Once the line containing "does it solve?**" has been copied, stop; copy every line before it exactly, beginning with the first line of the material below.
*** Opening Dataset content ***
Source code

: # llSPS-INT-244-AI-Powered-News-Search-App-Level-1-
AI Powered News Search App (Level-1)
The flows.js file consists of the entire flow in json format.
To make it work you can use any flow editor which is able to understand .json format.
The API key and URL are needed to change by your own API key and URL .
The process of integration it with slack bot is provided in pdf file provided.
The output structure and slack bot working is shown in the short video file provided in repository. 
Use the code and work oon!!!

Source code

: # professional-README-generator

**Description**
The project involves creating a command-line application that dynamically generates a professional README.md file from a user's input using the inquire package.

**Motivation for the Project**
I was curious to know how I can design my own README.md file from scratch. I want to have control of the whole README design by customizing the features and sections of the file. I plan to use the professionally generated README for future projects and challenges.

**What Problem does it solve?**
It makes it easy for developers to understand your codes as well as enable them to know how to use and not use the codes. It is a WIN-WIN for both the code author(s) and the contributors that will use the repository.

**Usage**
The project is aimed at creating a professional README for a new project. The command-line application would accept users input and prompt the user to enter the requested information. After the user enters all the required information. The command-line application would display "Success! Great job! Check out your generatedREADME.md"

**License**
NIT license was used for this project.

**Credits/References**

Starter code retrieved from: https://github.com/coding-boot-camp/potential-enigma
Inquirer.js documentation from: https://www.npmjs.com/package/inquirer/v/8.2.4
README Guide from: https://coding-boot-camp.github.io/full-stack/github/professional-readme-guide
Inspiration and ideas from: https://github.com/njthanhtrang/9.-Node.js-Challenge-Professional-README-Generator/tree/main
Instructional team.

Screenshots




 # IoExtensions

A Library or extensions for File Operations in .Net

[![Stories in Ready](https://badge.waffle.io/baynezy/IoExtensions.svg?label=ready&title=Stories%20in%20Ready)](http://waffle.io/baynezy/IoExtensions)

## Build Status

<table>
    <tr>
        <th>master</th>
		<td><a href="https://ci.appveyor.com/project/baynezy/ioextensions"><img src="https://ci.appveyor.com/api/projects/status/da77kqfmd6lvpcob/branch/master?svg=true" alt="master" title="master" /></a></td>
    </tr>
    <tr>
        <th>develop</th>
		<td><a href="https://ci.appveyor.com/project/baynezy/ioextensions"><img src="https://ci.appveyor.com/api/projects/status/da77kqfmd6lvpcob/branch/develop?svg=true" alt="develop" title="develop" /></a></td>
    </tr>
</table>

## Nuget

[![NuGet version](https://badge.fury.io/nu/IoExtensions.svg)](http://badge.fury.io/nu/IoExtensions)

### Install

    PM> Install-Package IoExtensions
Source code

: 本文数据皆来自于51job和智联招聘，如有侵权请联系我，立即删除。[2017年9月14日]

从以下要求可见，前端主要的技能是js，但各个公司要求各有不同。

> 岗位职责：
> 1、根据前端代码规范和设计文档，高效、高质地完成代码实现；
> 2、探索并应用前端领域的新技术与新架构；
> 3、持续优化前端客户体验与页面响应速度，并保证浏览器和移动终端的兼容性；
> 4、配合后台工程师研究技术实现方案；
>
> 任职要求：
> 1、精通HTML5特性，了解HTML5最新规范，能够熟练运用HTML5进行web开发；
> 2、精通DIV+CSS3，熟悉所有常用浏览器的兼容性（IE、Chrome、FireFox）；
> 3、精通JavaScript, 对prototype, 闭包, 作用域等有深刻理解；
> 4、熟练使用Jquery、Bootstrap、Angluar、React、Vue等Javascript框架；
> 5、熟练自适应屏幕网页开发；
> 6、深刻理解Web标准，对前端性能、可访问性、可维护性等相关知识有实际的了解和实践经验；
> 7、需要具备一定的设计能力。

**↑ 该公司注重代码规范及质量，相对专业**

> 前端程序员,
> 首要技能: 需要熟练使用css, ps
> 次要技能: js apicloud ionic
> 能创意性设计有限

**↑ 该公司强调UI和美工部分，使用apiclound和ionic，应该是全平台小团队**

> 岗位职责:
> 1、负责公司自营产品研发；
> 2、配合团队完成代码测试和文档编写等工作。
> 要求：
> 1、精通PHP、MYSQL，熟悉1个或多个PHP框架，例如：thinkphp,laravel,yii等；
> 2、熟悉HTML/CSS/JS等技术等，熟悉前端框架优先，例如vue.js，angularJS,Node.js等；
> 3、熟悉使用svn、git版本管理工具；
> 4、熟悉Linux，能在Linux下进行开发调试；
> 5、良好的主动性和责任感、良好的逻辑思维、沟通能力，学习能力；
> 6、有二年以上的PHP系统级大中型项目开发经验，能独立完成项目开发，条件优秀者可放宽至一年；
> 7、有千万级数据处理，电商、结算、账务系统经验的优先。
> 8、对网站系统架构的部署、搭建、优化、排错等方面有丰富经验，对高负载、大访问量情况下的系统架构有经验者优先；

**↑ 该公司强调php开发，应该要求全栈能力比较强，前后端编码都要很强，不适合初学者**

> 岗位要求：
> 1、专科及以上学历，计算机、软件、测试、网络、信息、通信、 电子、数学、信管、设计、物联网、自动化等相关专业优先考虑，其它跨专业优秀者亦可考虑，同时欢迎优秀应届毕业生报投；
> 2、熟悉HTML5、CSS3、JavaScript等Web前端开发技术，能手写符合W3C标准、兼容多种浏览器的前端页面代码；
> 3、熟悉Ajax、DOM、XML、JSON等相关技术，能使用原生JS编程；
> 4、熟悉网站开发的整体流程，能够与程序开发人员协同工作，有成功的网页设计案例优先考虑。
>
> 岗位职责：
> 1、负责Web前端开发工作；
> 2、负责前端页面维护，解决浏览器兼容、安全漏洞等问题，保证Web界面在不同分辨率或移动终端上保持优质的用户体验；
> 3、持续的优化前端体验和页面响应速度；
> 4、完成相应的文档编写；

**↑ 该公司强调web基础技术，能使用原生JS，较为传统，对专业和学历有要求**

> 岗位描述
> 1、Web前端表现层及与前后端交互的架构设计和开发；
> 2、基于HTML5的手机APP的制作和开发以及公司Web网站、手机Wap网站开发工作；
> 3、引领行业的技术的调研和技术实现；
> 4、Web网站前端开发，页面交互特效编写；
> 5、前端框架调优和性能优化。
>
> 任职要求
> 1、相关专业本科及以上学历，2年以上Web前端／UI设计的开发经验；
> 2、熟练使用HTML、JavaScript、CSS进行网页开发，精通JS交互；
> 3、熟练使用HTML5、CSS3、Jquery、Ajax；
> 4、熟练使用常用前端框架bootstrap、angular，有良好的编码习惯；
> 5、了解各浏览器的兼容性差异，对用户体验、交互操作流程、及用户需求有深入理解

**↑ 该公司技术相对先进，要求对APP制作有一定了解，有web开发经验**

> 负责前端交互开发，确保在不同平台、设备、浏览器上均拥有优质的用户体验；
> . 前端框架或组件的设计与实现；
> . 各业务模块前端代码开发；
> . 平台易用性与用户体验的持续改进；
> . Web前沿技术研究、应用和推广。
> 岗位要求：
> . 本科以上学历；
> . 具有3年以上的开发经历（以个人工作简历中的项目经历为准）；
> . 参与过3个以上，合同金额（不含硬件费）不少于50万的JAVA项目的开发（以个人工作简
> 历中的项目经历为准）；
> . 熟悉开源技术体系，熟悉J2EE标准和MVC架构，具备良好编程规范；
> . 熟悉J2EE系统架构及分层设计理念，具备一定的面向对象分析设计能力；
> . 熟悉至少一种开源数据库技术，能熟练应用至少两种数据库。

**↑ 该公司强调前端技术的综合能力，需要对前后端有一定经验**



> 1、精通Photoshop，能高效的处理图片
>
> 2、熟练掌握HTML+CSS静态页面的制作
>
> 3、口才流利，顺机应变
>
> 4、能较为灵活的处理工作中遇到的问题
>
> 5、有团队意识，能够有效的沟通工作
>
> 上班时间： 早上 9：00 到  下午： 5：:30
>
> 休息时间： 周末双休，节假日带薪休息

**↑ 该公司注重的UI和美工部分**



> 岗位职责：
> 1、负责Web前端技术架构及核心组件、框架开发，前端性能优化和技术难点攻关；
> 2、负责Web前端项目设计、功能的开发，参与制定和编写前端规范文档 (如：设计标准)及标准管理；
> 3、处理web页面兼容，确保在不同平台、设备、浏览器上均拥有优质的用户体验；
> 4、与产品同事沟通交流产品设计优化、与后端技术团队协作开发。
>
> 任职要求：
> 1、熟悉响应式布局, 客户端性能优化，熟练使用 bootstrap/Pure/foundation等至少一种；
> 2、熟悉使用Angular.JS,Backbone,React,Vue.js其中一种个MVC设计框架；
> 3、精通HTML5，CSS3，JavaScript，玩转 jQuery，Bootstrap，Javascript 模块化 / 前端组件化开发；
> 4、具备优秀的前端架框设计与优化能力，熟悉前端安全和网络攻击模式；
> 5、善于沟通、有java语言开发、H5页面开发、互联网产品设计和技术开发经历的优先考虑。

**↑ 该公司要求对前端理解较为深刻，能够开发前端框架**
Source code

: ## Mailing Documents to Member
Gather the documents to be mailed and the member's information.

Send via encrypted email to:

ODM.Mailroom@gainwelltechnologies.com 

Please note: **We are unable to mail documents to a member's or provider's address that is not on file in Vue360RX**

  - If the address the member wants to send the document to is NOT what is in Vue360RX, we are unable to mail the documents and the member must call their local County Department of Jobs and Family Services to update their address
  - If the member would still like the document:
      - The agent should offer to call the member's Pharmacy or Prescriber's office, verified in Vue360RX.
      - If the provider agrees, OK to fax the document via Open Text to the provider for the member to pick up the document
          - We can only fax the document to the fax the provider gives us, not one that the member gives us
*** Closing Dataset content ***
* Result of the task *
Source code

: # llSPS-INT-244-AI-Powered-News-Search-App-Level-1-
AI Powered News Search App (Level-1)
The flows.js file consists of the entire flow in json format.
To make it work you can use any flow editor which is able to understand .json format.
The API key and URL are needed to change by your own API key and URL .
The process of integration it with slack bot is provided in pdf file provided.
The output structure and slack bot working is shown in the short video file provided in repository. 
Use the code and work oon!!!

Source code

: # professional-README-generator

**Description**
The project involves creating a command-line application that dynamically generates a professional README.md file from a user's input using the inquire package.

**Motivation for the Project**
I was curious to know how I can design my own README.md file from scratch. I want to have control of the whole README design by customizing the features and sections of the file. I plan to use the professionally generated README for future projects and challenges.

**What Problem does it solve?**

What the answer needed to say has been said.